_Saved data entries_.

*** Begin section ***

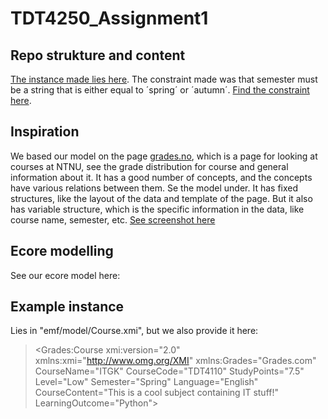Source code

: # TDT4250_Assignment1

## Repo strukture and content

[The instance made lies here](emf/model/Course.xmi). 
The constraint made was that semester must be a string that is either equal to ´spring´ or 
´autumn´. [Find the constraint here](emf/src/courses.util/CoursesValidator.java). 



## Inspiration 

We based our model on the page [grades.no](https://grades.no/), which is a page for looking at courses at NTNU, see the grade distribution for course and general information about it. It has a good number of concepts, and the concepts have various relations between them. Se the model  under. It has fixed structures, like the layout of the data and template of the page. But it also has variable structure, which is the specific information in the data, like course name, semester, etc. 
[See screenshot here](grades.png)


## Ecore modelling
See our ecore model here: 


## Example instance 

Lies in "emf/model/Course.xmi", but we also provide it here:

> <Grades:Course
>  xmi:version="2.0"
>  xmlns:xmi="http://www.omg.org/XMI"
   xmlns:Grades="Grades.com"
   CourseName="ITGK"
   CourseCode="TDT4110"
   StudyPoints="7.5"
   Level="Low"
   Semester="Spring"
   Language="English"
   CourseContent="This is a cool subject containing IT stuff!"
   LearningOutcome="Python">
  <ExamId ExamId="1"
      Year="2023">
   <GradeId
        GradeId="1"
        A="12"
        B="34"
        C="44"
        D="32"
        E="21"
        F="19"/>
  </ExamId>
  <LinkId LinkId="1"
      CoursePage="www.itgk.nothing"
      CourseQuality="Good"
      StudentEvaluation="I like it"/>
</Grades:Course>
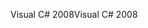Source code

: <span data-ttu-id="2e86a-101">Visual C# 2008</span><span class="sxs-lookup"><span data-stu-id="2e86a-101">Visual C# 2008</span></span>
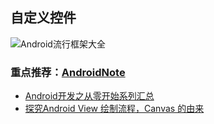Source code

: ## 自定义控件
![Android流行框架大全](https://raw.githubusercontent.com/jeterlee/android-dev-note/master/images/View%E7%9A%84%E7%BB%98%E5%88%B6%E6%B5%81%E7%A8%8B.jpeg)

### 重点推荐：[AndroidNote](https://github.com/GcsSloop/AndroidNote)

- [Android开发之从零开始系列汇总](https://juejin.im/post/5a31de96f265da432241355c)
- [探究Android View 绘制流程，Canvas 的由来](http://www.apkbus.com/blog-944555-76863.html)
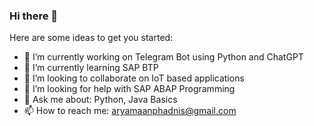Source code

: ### Hi there 👋

<!--
**ArPh07/ArPh07** is a ✨ _special_ ✨ repository because its `README.md` (this file) appears on your GitHub profile.
-->
Here are some ideas to get you started:

- 🔭 I’m currently working on Telegram Bot using Python and ChatGPT 
- 🌱 I’m currently learning SAP BTP 
- 👯 I’m looking to collaborate on IoT based applications  
- 🤔 I’m looking for help with SAP ABAP Programming
- 💬 Ask me about: Python, Java Basics
- 📫 How to reach me: aryamaanphadnis@gmail.com


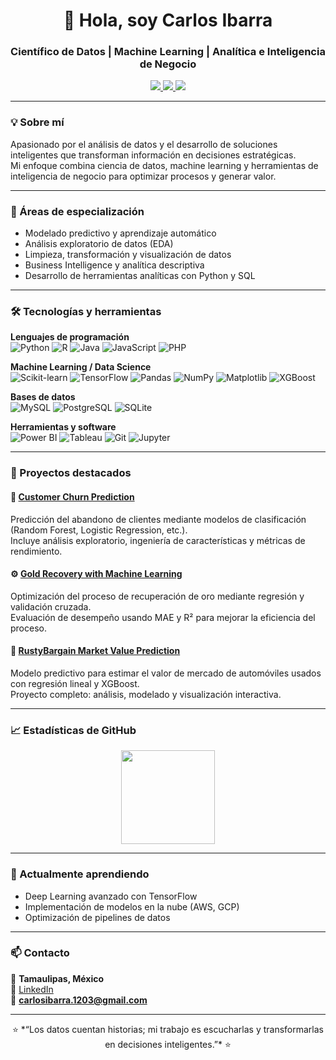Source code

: <!-- Encabezado -->
<h1 align="center">👋 Hola, soy Carlos Ibarra</h1>
<h3 align="center">Científico de Datos | Machine Learning | Analítica e Inteligencia de Negocio</h3>

<p align="center">
  <a href="https://www.linkedin.com/in/carlos-armado-ibarra-del-ángel" target="_blank">
    <img src="https://img.shields.io/badge/LinkedIn-0A66C2?style=for-the-badge&logo=linkedin&logoColor=white"/>
  </a>
  <a href="mailto:ibarra.ca@example.com">
    <img src="https://img.shields.io/badge/Correo-EA4335?style=for-the-badge&logo=gmail&logoColor=white"/>
  </a>
  <img src="https://img.shields.io/badge/Tamaulipas%2C%20México-0078D4?style=for-the-badge&logo=google-maps&logoColor=white"/>
</p>

---

### 💡 Sobre mí
Apasionado por el análisis de datos y el desarrollo de soluciones inteligentes que transforman información en decisiones estratégicas.  
Mi enfoque combina ciencia de datos, machine learning y herramientas de inteligencia de negocio para optimizar procesos y generar valor.

---

### 🧠 Áreas de especialización
- Modelado predictivo y aprendizaje automático  
- Análisis exploratorio de datos (EDA)  
- Limpieza, transformación y visualización de datos  
- Business Intelligence y analítica descriptiva  
- Desarrollo de herramientas analíticas con Python y SQL  

---

### 🛠️ Tecnologías y herramientas

**Lenguajes de programación**  
![Python](https://img.shields.io/badge/Python-3776AB?style=flat&logo=python&logoColor=white)
![R](https://img.shields.io/badge/R-276DC3?style=flat&logo=r&logoColor=white)
![Java](https://img.shields.io/badge/Java-ED8B00?style=flat&logo=openjdk&logoColor=white)
![JavaScript](https://img.shields.io/badge/JavaScript-F7DF1E?style=flat&logo=javascript&logoColor=black)
![PHP](https://img.shields.io/badge/PHP-777BB4?style=flat&logo=php&logoColor=white)

**Machine Learning / Data Science**  
![Scikit-learn](https://img.shields.io/badge/Scikit--learn-F7931E?style=flat&logo=scikit-learn&logoColor=white)
![TensorFlow](https://img.shields.io/badge/TensorFlow-FF6F00?style=flat&logo=tensorflow&logoColor=white)
![Pandas](https://img.shields.io/badge/Pandas-150458?style=flat&logo=pandas&logoColor=white)
![NumPy](https://img.shields.io/badge/NumPy-013243?style=flat&logo=numpy&logoColor=white)
![Matplotlib](https://img.shields.io/badge/Matplotlib-005571?style=flat&logo=plotly&logoColor=white)
![XGBoost](https://img.shields.io/badge/XGBoost-AA4A44?style=flat&logo=xgboost&logoColor=white)

**Bases de datos**  
![MySQL](https://img.shields.io/badge/MySQL-4479A1?style=flat&logo=mysql&logoColor=white)
![PostgreSQL](https://img.shields.io/badge/PostgreSQL-316192?style=flat&logo=postgresql&logoColor=white)
![SQLite](https://img.shields.io/badge/SQLite-003B57?style=flat&logo=sqlite&logoColor=white)

**Herramientas y software**  
![Power BI](https://img.shields.io/badge/Power_BI-F2C811?style=flat&logo=powerbi&logoColor=black)
![Tableau](https://img.shields.io/badge/Tableau-E97627?style=flat&logo=tableau&logoColor=white)
![Git](https://img.shields.io/badge/Git-F05032?style=flat&logo=git&logoColor=white)
![Jupyter](https://img.shields.io/badge/Jupyter-F37626?style=flat&logo=jupyter&logoColor=white)

---

### 🚀 Proyectos destacados  

#### 🧩 [Customer Churn Prediction](https://github.com/ibarra-ca/Customer-Churn-Prediction)
Predicción del abandono de clientes mediante modelos de clasificación (Random Forest, Logistic Regression, etc.).  
Incluye análisis exploratorio, ingeniería de características y métricas de rendimiento.

#### ⚙️ [Gold Recovery with Machine Learning](https://github.com/ibarra-ca/Gold-recovery-with-machine-learning)
Optimización del proceso de recuperación de oro mediante regresión y validación cruzada.  
Evaluación de desempeño usando MAE y R² para mejorar la eficiencia del proceso.

#### 🚗 [RustyBargain Market Value Prediction](https://ibarra-ca.github.io/RustyBargain-market-value-Prediction/)
Modelo predictivo para estimar el valor de mercado de automóviles usados con regresión lineal y XGBoost.  
Proyecto completo: análisis, modelado y visualización interactiva.

---

### 📈 Estadísticas de GitHub
<p align="center">
  <img src="https://github-readme-stats.vercel.app/api/top-langs/?username=ibarra-ca&layout=compact&theme=tokyonight" height="150"/>
</p>

---

### 🌱 Actualmente aprendiendo
- Deep Learning avanzado con TensorFlow  
- Implementación de modelos en la nube (AWS, GCP)  
- Optimización de pipelines de datos

---

### 📫 Contacto
📍 **Tamaulipas, México**  
💼 [LinkedIn](https://www.linkedin.com/in/carlos-armado-ibarra-del-ángel)  
📧 **carlosibarra.1203@gmail.com**

---

<p align="center">⭐ *“Los datos cuentan historias; mi trabajo es escucharlas y transformarlas en decisiones inteligentes.”* ⭐</p>


<!--
**ibarra-ca/ibarra-ca** is a ✨ _special_ ✨ repository because its `README.md` (this file) appears on your GitHub profile.

Here are some ideas to get you started:

- 🔭 I’m currently working on ...
- 🌱 I’m currently learning ...
- 👯 I’m looking to collaborate on ...
- 🤔 I’m looking for help with ...
- 💬 Ask me about ...
- 📫 How to reach me: ...
- 😄 Pronouns: ...
- ⚡ Fun fact: ...
-->
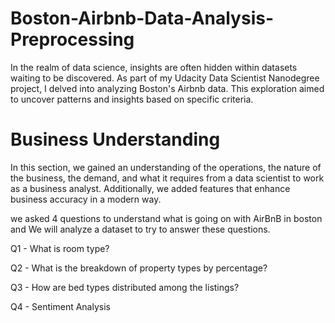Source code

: # Boston-Airbnb-Data-Analysis-Preprocessing
In the realm of data science, insights are often hidden within datasets waiting to be discovered. As part of my Udacity Data Scientist Nanodegree project, I delved into analyzing Boston's Airbnb data. This exploration aimed to uncover patterns and insights based on specific criteria.

# Business Understanding
In this section, we gained an understanding of the operations, the nature of the business, the demand, and what it requires from a data scientist to work as a business analyst. Additionally, we added features that enhance business accuracy in a modern way.

we asked 4 questions to understand what is going on with AirBnB in boston and We will analyze a dataset to try to answer these questions.

Q1 - What is room type?

Q2 - What is the breakdown of property types by percentage?

Q3 - How are bed types distributed among the listings?

Q4 - Sentiment Analysis
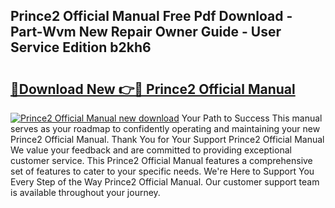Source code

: ## Prince2 Official Manual Free Pdf Download - Part-Wvm New Repair Owner Guide - User Service Edition b2kh6

# <h2><a href="http://cf1859.oget.top/?id=Prince2+Official+Manual">🔗Download New 👉🔴 Prince2 Official Manual</a></h2>

[![Prince2 Official Manual new download](https://i.imgur.com/5g1atiW.png)](http://cf1859.oget.top/?id=Prince2+Official+Manual)
Your Path to Success This manual serves as your roadmap to confidently operating and maintaining your new Prince2 Official Manual. Thank You for Your Support Prince2 Official Manual We value your feedback and are committed to providing exceptional customer service. This Prince2 Official Manual features a comprehensive set of features to cater to your specific needs. We're Here to Support You Every Step of the Way Prince2 Official Manual. Our customer support team is available throughout your journey.

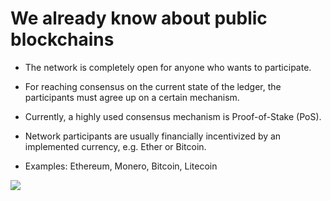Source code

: # We already know about public blockchains

<div grid="~ cols-2 gap-2" m="t-2">
<div>

- The network is completely open for anyone who wants to participate.

- For reaching consensus on the  current state of the ledger, the participants must agree up on a certain mechanism. 

- Currently, a highly  used consensus mechanism is Proof-of-Stake (PoS). 

- Network participants are usually financially  incentivized by an implemented currency, e.g. Ether or Bitcoin.

- Examples: Ethereum, Monero, Bitcoin, Litecoin
</div>

  <div>
    <img border="rounded" src="/anime-strawberry.gif">
  </div>
</div>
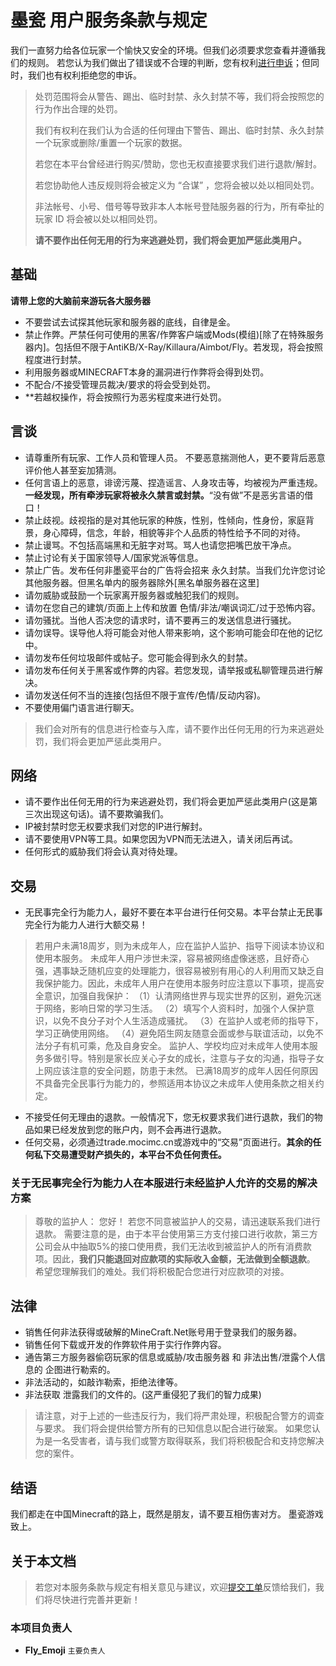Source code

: # 墨瓷 用户服务条款与规定

我们一直努力给各位玩家一个愉快又安全的环境。但我们必须要求您查看并遵循我们的规则。
若您认为我们做出了错误或不合理的判断，您有权利[进行申诉](https://wiki.mocimc.cn/#!docs/appeal.md)；但同时，我们也有权利拒绝您的申诉。

> 处罚范围将会从警告、踢出、临时封禁、永久封禁不等，我们将会按照您的行为作出合理的处罚。
> 
> 我们有权利在我们认为合适的任何理由下警告、踢出、临时封禁、永久封禁一个玩家或删除/重置一个玩家的数据。
> 
> 若您在本平台曾经进行购买/赞助，您也无权直接要求我们进行退款/解封。
> 
> 若您协助他人违反规则将会被定义为 “合谋” ，您将会被以处以相同处罚。
> 
> 非法帐号、小号、借号等导致非本人本帐号登陆服务器的行为，所有牵扯的玩家 ID 将会被以处以相同处罚。
> 
> **请不要作出任何无用的行为来逃避处罚，我们将会更加严惩此类用户。**


## 基础
**请带上您的大脑前来游玩各大服务器**

- 不要尝试去试探其他玩家和服务器的底线，自律是金。
- 禁止作弊。严禁任何可使用的黑客/作弊客户端或Mods(模组)[除了在特殊服务器内]。包括但不限于AntiKB/X-Ray/Killaura/Aimbot/Fly。若发现，将会按照程度进行封禁。
- 利用服务器或MINECRAFT本身的漏洞进行作弊将会得到处罚。
- 不配合/不接受管理员裁决/要求的将会受到处罚。
- **若越权操作，将会按照行为恶劣程度来进行处罚。
## 言谈

- 请尊重所有玩家、工作人员和管理人员。 不要恶意揣测他人，更不要背后恶意评价他人甚至妄加猜测。
- 任何言语上的恶意，诽谤污蔑、捏造谣言、人身攻击等，均被视为严重违规。**一经发现，所有牵涉玩家将被永久禁言或封禁。**“没有做”不是恶劣言语的借口！
- 禁止歧视。歧视指的是对其他玩家的种族，性别，性倾向，性身份，家庭背景，身心障碍，信念，年龄，相貌等非个人品质的特性给予不同的对待。
- 禁止谩骂。不包括高端黑和无脏字对骂。骂人也请您把嘴巴放干净点。
- 禁止讨论有关于国家领导人/国家党派等信息。
- 禁止广告。发布任何非墨瓷平台的广告将会招来 永久封禁。当我们允许您讨论其他服务器。但黑名单内的服务器除外[黑名单服务器在这里]
- 请勿威胁或鼓励一个玩家离开服务器或触犯我们的规则。
- 请勿在您自己的建筑/页面上上传和放置 色情/非法/嘲讽词汇/过于恐怖内容。
- 请勿骚扰。当他人否决您的请求时，请不要再三的发送信息进行骚扰。
- 请勿误导。误导他人将可能会对他人带来影响，这个影响可能会印在他的记忆中。
- 请勿发布任何垃圾邮件或帖子。您可能会得到永久的封禁。
- 请勿发布任何关于黑客或作弊的内容。若您发现，请举报或私聊管理员进行解决。
- 请勿发送任何不当的连接(包括但不限于宣传/色情/反动内容)。
- 不要使用偏门语言进行聊天。

> 我们会对所有的信息进行检查与入库，请不要作出任何无用的行为来逃避处罚，我们将会更加严惩此类用户。


## 网络
- 请不要作出任何无用的行为来逃避处罚，我们将会更加严惩此类用户(这是第三次出现这句话)。请不要欺骗我们。
- IP被封禁时您无权要求我们对您的IP进行解封。
- 请不要使用VPN等工具。如果您因为VPN而无法进入，请关闭后再试。
- 任何形式的威胁我们将会认真对待处理。

## 交易

- 无民事完全行为能力人，最好不要在本平台进行任何交易。本平台禁止无民事完全行为能力人进行大额交易！

> 若用户未满18周岁，则为未成年人，应在监护人监护、指导下阅读本协议和使用本服务。
> 未成年人用户涉世未深，容易被网络虚像迷惑，且好奇心强，遇事缺乏随机应变的处理能力，很容易被别有用心的人利用而又缺乏自我保护能力。因此，未成年人用户在使用本服务时应注意以下事项，提高安全意识，加强自我保护：
>     （1）认清网络世界与现实世界的区别，避免沉迷于网络，影响日常的学习生活。
>     （2）填写个人资料时，加强个人保护意识，以免不良分子对个人生活造成骚扰。
>     （3）在监护人或老师的指导下，学习正确使用网络。
>     （4）避免陌生网友随意会面或参与联谊活动，以免不法分子有机可乘，危及自身安全。
> 监护人、学校均应对未成年人使用本服务多做引导。特别是家长应关心子女的成长，注意与子女的沟通，指导子女上网应该注意的安全问题，防患于未然。
> 已满18周岁的成年人因任何原因不具备完全民事行为能力的，参照适用本协议之未成年人使用条款之相关约定。

- 不接受任何无理由的退款。一般情况下，您无权要求我们进行退款，我们的物品如果已经发放到您的账户内，则不会再进行退款。
- 任何交易，必须通过trade.mocimc.cn或游戏中的“交易”页面进行。**其余的任何私下交易遭受财产损失的，本平台不负任何责任。**

### 关于无民事完全行为能力人在本服进行未经监护人允许的交易的解决方案
> 尊敬的监护人：
>     您好！
>     若您不同意被监护人的交易，请迅速联系我们进行退款。
>     需要注意的是，由于本平台使用第三方支付接口进行收款，第三方公司会从中抽取5%的接口使用费，我们无法收到被监护人的所有消费款项。因此，**我们只能退回对应款项的实际收入金额，无法做到全额退款**。
>     希望您理解我们的难处。我们将积极配合您进行对应款项的对接。

## 法律

- 销售任何非法获得或破解的MineCraft.Net账号用于登录我们的服务器。
- 销售任何下载或开发的作弊软件用于实行作弊内容。
- 通告第三方服务器偷窃玩家的信息或威胁/攻击服务器 和 非法出售/泄露个人信息的 企图进行勒索的。
- 非法活动的，如敲诈勒索，拒绝法律等。
- 非法获取 泄露我们的文件的。(这严重侵犯了我们的智力成果)

> 请注意，对于上述的一些违反行为，我们将严肃处理，积极配合警方的调查与要求。
> 我们将会提供给警方所有的已知信息以配合进行破案。
> 如果您认为是一名受害者，请与我们或警方取得联系，我们将积极配合和支持您解决您的案件。


## 结语

我们都走在中国Minecraft的路上，既然是朋友，请不要互相伤害对方。
墨瓷游戏致上。

## 关于本文档

> 若您对本服务条款与规定有相关意见与建议，欢迎[提交工单](https://git.carmwork.com/MociStudio/Rules/issues/new)反馈给我们，我们将尽快进行完善并更新！

### 本项目负责人
- **Fly_Emoji** `主要负责人`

*** End section ***

_Work required_. Could you repeat, exactly and with nothing else, the lines from the first line of the records through the line containing "We based our"? Leave out the pictures.

_Result of this task_.
Source code

: # TDT4250_Assignment1

## Repo strukture and content

[The instance made lies here](emf/model/Course.xmi). 
The constraint made was that semester must be a string that is either equal to ´spring´ or 
´autumn´. [Find the constraint here](emf/src/courses.util/CoursesValidator.java). 



## Inspiration 

We based our model on the page [grades.no](https://grades.no/), which is a page for looking at courses at NTNU, see the grade distribution for course and general information about it. It has a good number of concepts, and the concepts have various relations between them. Se the model  under. It has fixed structures, like the layout of the data and template of the page. But it also has variable structure, which is the specific information in the data, like course name, semester, etc. 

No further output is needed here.